I don't know, but I get the feeling that a lot of what you are doing is based on the "right thing to do".

Look, I was where you are, I had the guilt, but lacked a lot in the remorse department, probably due to a lot of resentment. You need to go to I/C first, you need to understand why you did what you did, and you are far from understanding what went wrong with yourself (this is about you, not hubby), you're on the path to having another affair. Your passion for life is not there, there is something missing...

On the other hand, maybe I'm way off..


----------



## working_together

Toffer said:


> Missing,
> 
> Good luck with your life. While finally answering one of my questions, you've avoided any input on other issues raised in my posts.
> 
> Again, knowing you're too busy I shall not burden you further.


She has no answers to the questions because she herself does not know....


----------



## iheartlife

missinglife said:


> I come from a family where divorce WAS actually the answer. And it wasn't an abusive relationship, it was just a better choice for both parties involved. And in the end, for the kids too. So I guess that's a bit of my perspective. I will still be there for my kids every single day. That's who I am most accountable to at the moment.
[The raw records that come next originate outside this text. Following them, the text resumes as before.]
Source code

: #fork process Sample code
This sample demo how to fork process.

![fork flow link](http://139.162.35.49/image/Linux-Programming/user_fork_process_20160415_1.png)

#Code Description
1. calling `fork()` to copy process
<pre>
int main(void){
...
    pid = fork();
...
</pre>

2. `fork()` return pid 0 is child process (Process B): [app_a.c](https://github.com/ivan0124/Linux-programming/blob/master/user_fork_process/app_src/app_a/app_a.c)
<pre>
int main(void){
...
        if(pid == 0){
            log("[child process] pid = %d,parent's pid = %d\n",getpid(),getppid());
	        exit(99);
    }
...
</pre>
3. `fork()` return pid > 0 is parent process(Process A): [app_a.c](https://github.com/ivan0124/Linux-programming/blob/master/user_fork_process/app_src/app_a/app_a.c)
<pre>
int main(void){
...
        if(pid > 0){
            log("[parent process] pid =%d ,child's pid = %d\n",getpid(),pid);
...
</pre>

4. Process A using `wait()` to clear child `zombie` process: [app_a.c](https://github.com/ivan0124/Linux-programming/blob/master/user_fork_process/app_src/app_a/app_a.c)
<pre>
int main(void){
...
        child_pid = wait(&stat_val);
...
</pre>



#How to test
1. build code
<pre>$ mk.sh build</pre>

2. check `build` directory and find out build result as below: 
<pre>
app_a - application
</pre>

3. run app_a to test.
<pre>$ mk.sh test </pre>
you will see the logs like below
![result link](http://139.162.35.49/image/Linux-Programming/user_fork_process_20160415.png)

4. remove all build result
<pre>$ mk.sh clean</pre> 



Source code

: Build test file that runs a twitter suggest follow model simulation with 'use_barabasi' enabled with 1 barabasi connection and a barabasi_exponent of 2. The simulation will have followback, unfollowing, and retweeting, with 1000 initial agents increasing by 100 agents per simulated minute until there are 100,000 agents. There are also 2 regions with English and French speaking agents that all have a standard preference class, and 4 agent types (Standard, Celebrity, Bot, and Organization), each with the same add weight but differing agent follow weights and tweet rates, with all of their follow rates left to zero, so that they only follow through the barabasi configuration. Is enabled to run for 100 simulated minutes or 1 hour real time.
This is what I suspected when you mentioned your parent's divorce. It was presented to you as an option in a so-so marriage, i.e., it wasn't abusive.
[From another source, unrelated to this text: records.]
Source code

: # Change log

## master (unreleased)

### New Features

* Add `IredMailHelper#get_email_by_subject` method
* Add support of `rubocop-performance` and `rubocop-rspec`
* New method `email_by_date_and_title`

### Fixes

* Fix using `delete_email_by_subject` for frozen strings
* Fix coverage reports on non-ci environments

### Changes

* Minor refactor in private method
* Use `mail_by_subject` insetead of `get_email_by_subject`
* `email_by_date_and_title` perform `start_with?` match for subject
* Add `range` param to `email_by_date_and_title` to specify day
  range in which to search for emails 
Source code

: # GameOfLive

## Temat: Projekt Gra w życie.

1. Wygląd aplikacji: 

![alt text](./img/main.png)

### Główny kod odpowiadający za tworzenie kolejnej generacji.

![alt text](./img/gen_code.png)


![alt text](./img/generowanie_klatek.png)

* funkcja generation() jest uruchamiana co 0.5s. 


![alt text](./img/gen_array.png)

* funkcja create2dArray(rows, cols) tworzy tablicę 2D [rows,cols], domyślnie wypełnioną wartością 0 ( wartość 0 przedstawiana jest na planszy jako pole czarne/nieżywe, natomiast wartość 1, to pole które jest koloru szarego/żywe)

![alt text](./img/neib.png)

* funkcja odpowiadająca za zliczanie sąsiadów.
My husband and I didn't see that in our upbringing. Both of us have parents who are married to their first spouses, one for 47 years and the other for 44.
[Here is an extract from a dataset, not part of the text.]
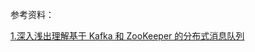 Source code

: 参考资料：

[1.深入浅出理解基于 Kafka 和 ZooKeeper 的分布式消息队列](http://note.lyq3.com/blog/post/admin/%E6%B7%B1%E5%85%A5%E6%B5%85%E5%87%BA%E7%90%86%E8%A7%A3%E5%9F%BA%E4%BA%8E-Kafka-%E5%92%8C-ZooKeeper-%E7%9A%84%E5%88%86%E5%B8%83%E5%BC%8F%E6%B6%88%E6%81%AF%E9%98%9F%E5%88%97)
They had lots of ups and downs. All marriages have this. They had moments of boredom and being trapped. My husband's dad and mom married at 20 and had kids at 21. He often told my husband that was a mistake he shouldn't repeat.

My mom had to travel with my dad moving every few years to various countries, entirely uprooting everything and making new friends each time. It sounds more glamorous than it is (I was there).

My husband and I hit a wall after having two young kids. It was very hard for my husband to understand he couldn't do what he wanted any more without first consulting how it would impact me. That I couldn't play babysitter to our own children so he could get free time, and never allow the same for me.

I had no family and friends nearby. It was horribly hard. The way I handled it was not to have an affair--it was to take out all of my problems on my husband in a self-indulgent, self-centered way.

Then I had a severe leg injury that required 3 surgeries.
Just before that (unbeknownst to me) my husband began a long-term emotional affair.

It took these life events to stop seeing the world as something that was supposed to make me happy. I had to find happiness in the world as it presently existed. Being happy to wash the dishes because we had food to eat that made the dishes dirty and running water to clean them. Being glad that my kids need me because extremely soon they will not hardly need me at all.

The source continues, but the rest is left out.